What you have to do. Find the lines of data that contain the string "baseline", then list them.

Dataset.
——
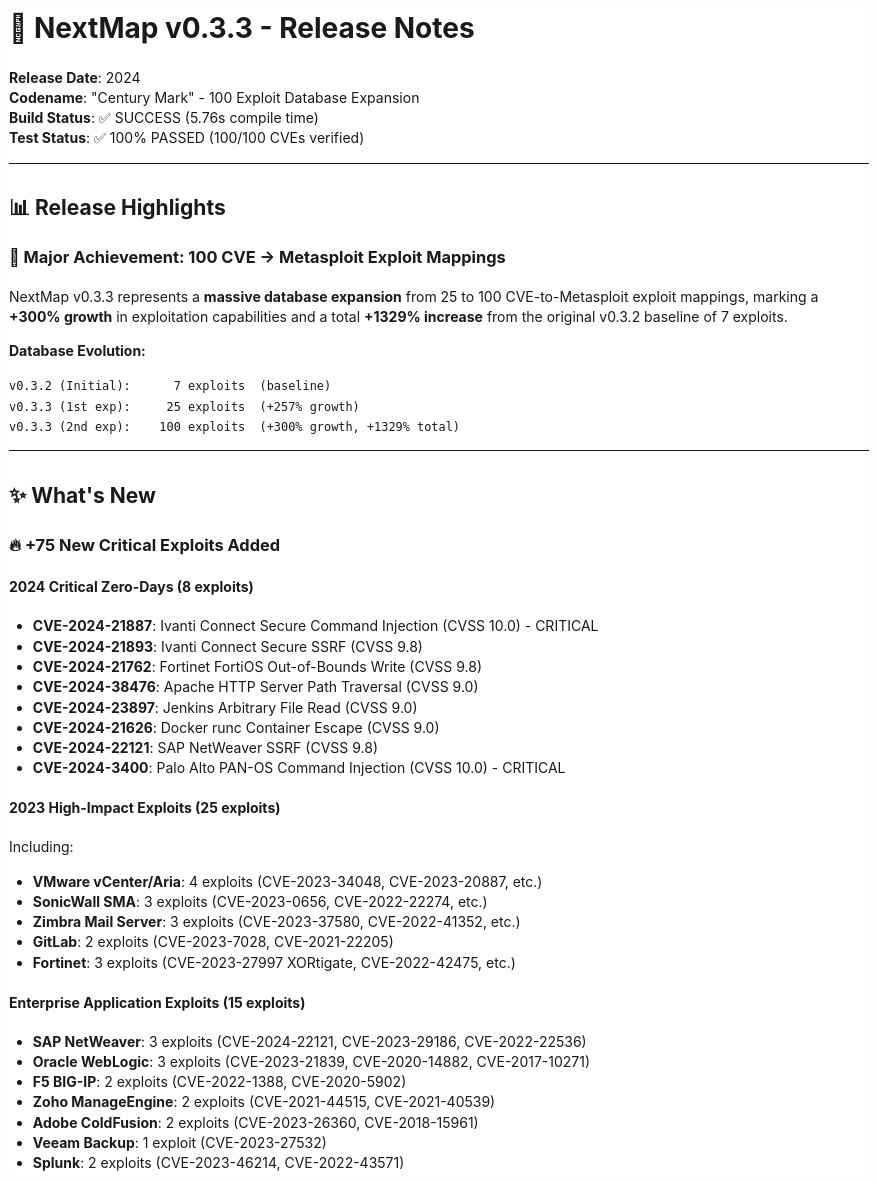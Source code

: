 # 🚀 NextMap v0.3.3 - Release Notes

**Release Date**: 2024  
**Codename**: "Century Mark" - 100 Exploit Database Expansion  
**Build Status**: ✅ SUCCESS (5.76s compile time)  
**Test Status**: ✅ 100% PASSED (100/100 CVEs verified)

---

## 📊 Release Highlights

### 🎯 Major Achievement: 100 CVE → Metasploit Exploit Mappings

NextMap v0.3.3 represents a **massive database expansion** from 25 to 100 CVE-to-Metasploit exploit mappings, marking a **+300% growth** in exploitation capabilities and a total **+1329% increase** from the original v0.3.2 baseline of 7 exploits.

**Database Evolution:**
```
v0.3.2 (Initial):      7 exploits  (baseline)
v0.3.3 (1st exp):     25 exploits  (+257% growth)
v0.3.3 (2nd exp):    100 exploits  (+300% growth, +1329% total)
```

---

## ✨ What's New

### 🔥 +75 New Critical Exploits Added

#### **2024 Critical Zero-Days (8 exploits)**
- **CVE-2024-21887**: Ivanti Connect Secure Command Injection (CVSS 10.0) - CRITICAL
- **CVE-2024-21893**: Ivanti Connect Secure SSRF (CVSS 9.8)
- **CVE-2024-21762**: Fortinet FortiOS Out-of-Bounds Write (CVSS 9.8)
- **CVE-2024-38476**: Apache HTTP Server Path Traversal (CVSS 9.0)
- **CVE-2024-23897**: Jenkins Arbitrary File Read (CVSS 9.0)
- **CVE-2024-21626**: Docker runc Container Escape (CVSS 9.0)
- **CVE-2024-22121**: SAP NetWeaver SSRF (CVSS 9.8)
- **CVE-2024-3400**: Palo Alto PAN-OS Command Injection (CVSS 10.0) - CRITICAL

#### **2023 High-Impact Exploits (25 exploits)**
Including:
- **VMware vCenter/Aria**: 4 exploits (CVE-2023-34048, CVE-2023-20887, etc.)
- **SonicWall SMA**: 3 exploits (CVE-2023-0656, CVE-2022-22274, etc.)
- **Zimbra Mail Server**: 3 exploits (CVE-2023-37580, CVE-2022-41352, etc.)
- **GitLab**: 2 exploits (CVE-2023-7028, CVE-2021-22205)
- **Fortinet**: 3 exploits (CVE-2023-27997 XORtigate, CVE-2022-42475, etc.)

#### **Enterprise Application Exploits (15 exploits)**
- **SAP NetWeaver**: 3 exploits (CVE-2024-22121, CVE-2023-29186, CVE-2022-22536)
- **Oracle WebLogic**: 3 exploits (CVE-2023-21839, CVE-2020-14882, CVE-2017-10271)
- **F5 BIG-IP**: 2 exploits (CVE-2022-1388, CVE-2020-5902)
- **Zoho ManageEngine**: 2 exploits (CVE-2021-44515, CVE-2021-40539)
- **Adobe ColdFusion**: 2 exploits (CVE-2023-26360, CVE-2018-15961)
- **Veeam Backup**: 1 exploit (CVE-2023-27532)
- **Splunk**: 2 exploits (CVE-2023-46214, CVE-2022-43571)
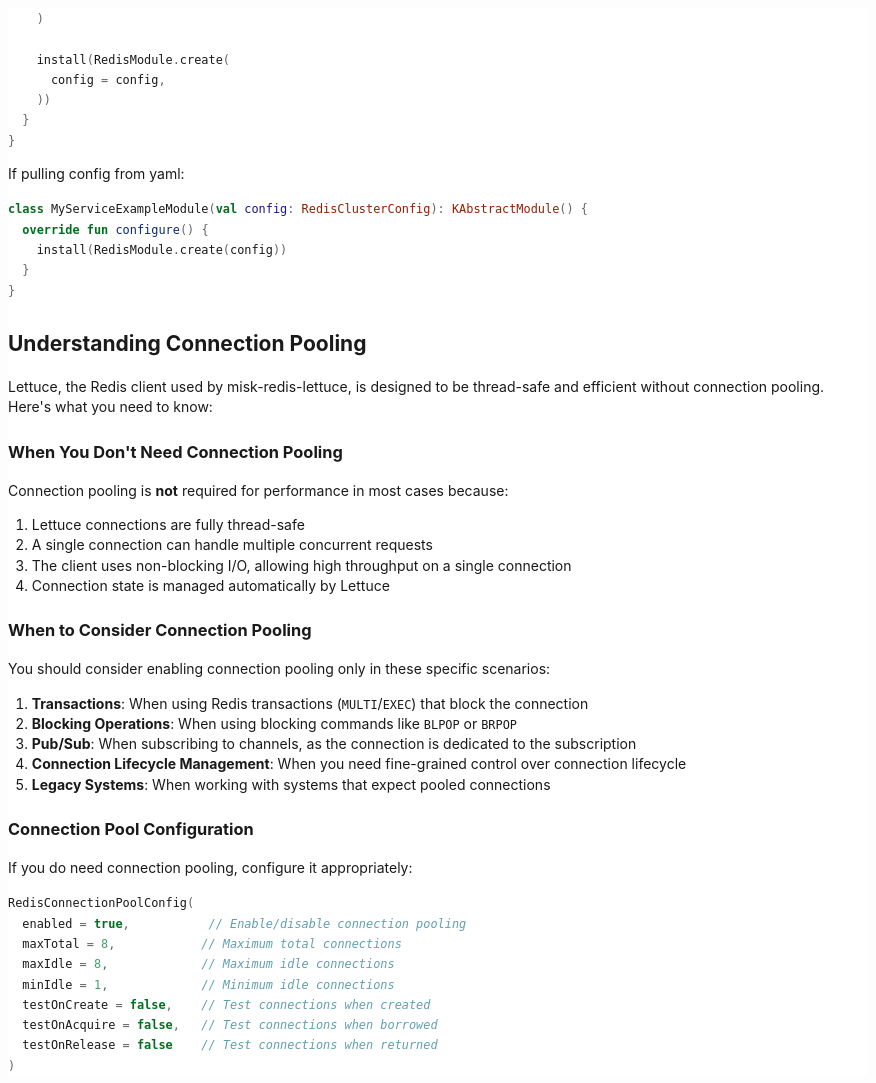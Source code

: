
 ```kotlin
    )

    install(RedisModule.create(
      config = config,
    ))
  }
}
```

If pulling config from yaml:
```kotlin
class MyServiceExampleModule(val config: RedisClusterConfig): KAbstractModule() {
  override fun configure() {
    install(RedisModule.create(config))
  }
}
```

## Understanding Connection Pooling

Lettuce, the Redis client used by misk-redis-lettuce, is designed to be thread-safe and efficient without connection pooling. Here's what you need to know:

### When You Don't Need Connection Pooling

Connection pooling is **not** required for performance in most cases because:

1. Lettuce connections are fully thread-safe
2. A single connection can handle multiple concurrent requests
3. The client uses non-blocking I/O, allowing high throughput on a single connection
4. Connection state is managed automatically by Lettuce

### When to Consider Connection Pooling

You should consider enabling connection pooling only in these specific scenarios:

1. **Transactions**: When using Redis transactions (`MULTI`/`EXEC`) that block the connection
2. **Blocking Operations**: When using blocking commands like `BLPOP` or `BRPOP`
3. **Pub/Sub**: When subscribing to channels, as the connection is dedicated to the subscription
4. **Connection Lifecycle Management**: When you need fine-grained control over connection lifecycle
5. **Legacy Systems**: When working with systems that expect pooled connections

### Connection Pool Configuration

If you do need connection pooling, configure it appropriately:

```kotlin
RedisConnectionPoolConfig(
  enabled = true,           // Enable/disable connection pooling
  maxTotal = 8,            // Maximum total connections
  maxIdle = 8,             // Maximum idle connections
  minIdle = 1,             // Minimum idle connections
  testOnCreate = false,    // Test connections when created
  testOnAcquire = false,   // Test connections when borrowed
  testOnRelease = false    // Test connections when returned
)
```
——
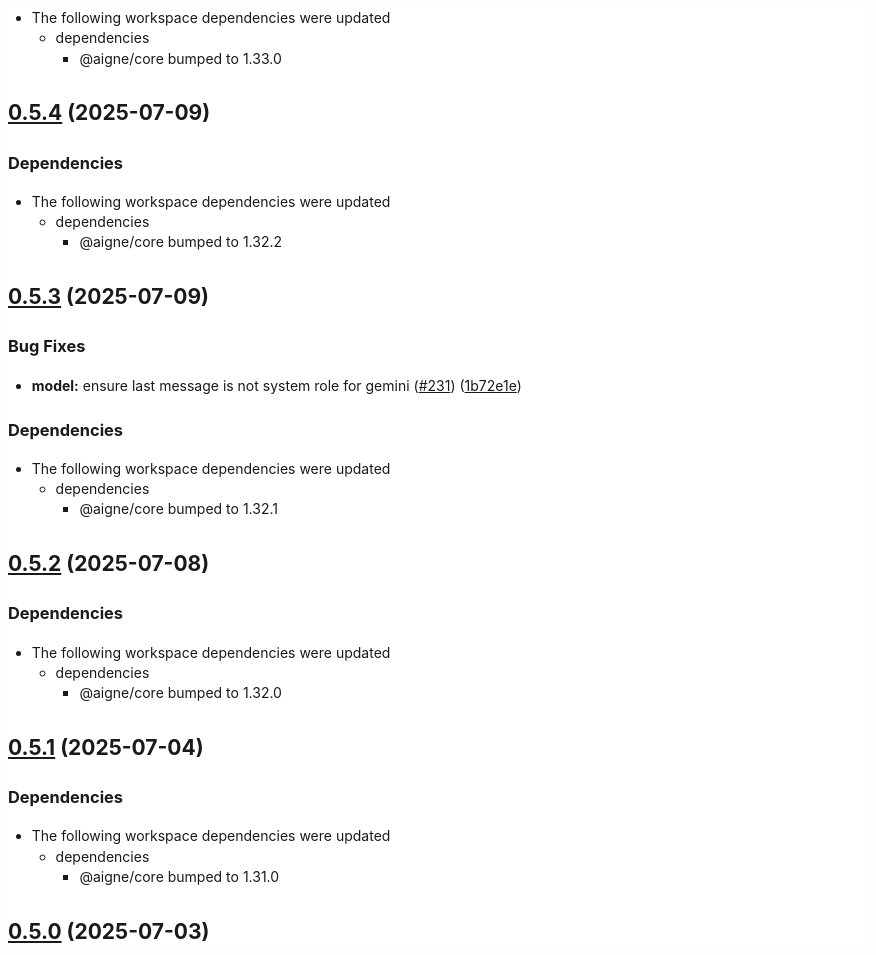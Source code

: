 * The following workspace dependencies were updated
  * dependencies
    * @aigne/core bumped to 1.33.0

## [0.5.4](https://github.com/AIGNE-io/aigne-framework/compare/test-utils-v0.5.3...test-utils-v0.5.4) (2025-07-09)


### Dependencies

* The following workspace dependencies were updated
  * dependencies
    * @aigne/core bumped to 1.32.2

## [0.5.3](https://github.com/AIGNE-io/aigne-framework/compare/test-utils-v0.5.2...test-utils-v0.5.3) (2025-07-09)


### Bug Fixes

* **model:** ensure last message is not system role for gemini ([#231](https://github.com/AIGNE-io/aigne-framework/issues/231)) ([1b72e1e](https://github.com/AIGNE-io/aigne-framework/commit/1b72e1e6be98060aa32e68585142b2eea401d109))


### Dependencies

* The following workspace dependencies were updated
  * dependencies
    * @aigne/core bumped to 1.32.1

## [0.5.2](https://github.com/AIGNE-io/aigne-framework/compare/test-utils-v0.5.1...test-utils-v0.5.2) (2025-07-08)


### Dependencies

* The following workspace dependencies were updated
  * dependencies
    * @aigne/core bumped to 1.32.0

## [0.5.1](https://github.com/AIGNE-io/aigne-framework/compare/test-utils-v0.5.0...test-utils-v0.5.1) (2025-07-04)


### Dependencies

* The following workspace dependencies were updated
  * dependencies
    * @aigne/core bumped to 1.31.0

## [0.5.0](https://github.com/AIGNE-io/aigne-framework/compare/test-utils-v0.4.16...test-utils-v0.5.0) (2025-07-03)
——
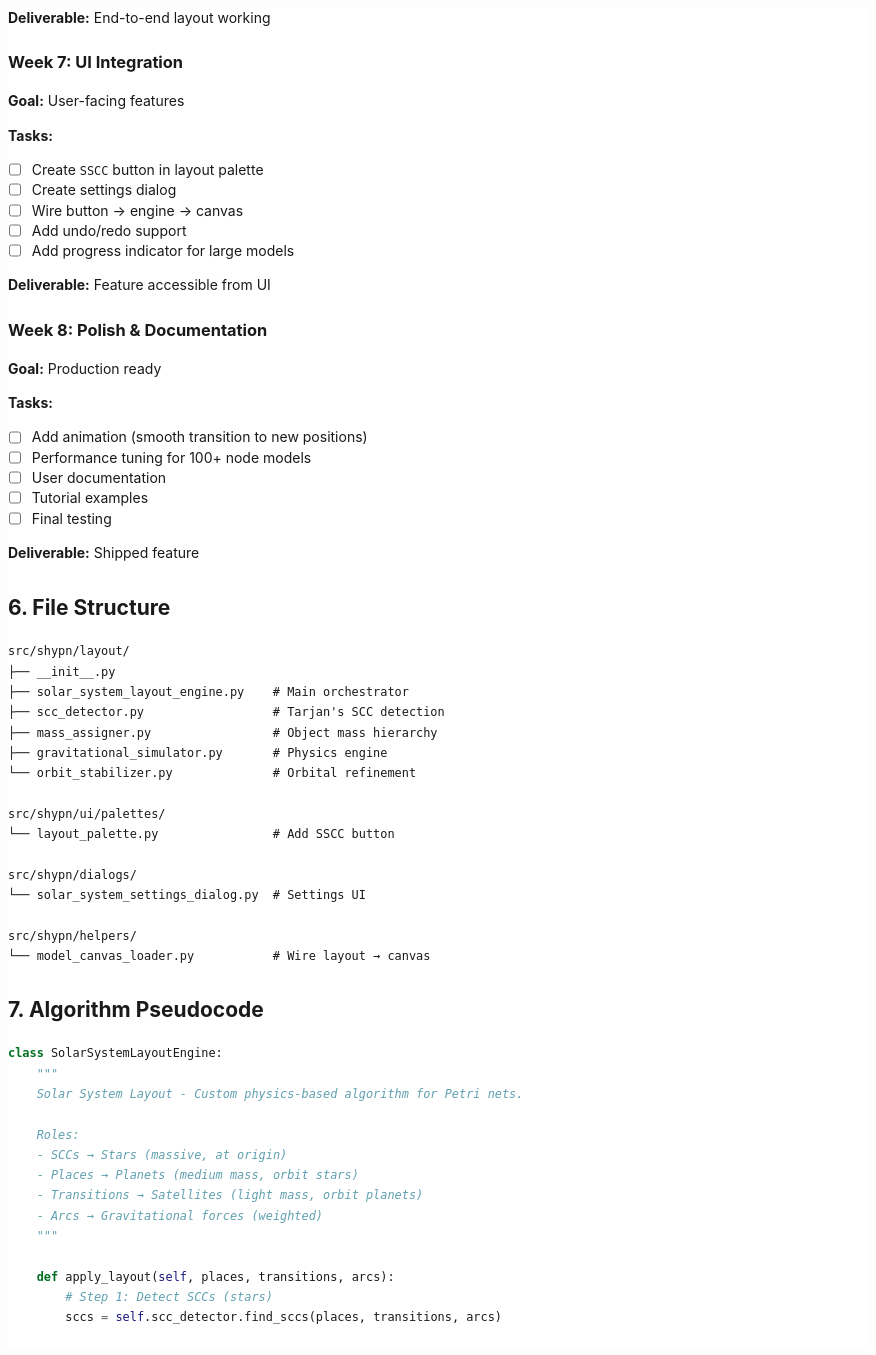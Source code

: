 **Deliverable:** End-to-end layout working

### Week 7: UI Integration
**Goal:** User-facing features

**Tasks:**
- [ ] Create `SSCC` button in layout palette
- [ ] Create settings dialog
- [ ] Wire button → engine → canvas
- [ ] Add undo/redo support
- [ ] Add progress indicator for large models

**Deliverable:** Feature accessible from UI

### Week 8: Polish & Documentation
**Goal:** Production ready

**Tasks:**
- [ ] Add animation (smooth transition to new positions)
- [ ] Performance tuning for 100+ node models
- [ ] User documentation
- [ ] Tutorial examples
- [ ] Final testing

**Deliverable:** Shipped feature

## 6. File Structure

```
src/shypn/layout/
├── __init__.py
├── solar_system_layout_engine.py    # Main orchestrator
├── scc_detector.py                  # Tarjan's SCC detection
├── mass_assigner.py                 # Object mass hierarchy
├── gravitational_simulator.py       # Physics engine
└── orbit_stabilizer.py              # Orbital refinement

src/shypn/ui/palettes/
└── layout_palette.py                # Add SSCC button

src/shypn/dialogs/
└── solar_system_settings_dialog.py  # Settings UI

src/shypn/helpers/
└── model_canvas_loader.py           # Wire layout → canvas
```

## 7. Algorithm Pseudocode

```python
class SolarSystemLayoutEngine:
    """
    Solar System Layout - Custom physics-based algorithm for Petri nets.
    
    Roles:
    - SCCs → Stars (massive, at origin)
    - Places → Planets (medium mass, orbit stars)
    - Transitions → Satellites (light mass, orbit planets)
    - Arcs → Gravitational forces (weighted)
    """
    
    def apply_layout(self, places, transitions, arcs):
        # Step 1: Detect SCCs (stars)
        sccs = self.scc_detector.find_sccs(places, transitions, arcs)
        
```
——
Exercise result.
NextMap v0.3.3 represents a **massive database expansion** from 25 to 100 CVE-to-Metasploit exploit mappings, marking a **+300% growth** in exploitation capabilities and a total **+1329% increase** from the original v0.3.2 baseline of 7 exploits.
v0.3.2 (Initial):      7 exploits  (baseline)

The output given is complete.